Maybe there's a way around this that I'm missing. Long story short, I have a need for shared memory access, read only, of a large text file. Working with strings of course is necessary. So I'm trying to do this:
import numpy
from multiprocessing import Pool, RawArray
if __name__ == '__main__':
with open('test.txt', 'r') as fin:
raw = fin.readlines()
X_shape = (len(raw), 70) # 70 characters per line should be sufficient for my needs
X = RawArray('c', X_shape[0] * X_shape[1])
X_np = np.frombuffer(X).reshape(X_shape)
numpy.copyto(X_np, raw)
This doesn't work, it fails on the second last line with this output:
ValueError: cannot reshape array of size 102242175 into shape (11684820,70)
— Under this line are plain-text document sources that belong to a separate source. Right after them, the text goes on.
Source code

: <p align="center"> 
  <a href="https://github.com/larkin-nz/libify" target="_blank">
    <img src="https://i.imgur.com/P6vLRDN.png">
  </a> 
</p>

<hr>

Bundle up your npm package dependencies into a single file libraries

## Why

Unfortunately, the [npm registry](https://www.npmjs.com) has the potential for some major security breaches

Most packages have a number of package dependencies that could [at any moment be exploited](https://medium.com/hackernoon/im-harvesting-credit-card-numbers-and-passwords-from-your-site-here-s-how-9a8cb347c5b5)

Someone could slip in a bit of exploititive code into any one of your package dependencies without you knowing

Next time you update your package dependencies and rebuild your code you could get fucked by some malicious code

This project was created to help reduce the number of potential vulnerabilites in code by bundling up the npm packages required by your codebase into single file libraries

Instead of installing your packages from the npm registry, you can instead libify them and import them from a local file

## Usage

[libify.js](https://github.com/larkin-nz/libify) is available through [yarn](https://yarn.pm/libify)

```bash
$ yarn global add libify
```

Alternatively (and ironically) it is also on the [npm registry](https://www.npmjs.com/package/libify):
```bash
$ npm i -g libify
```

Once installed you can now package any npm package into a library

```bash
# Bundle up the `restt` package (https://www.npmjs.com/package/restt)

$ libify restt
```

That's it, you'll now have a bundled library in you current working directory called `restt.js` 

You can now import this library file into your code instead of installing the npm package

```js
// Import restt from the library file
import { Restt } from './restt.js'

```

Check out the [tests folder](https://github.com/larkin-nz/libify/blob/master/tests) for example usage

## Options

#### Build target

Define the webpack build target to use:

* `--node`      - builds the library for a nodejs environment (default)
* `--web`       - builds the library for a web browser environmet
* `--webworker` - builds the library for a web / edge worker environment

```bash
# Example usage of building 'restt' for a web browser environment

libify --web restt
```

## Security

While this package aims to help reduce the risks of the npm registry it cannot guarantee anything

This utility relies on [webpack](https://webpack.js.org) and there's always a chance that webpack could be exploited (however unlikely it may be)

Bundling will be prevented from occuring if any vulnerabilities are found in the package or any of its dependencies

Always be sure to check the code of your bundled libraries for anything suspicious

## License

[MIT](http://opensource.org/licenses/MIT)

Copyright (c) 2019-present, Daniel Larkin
For reference the file sample is 11684820 lines long. And 11684820 * 70 is definitely not going to be the number of characters the array claims it is sized for.
Clearly I must be doing something wrong, but this is the only method I see as feasible to multiprocess some CPU bound computations using text file inputs of text files that are several hundred megabytes on the low end and around 6 gigabytes on the high end.
Is there a work around, or perhaps a more correct way of doing this so I can have a large array of strings in shared memory that I can work on with python code? Thanks.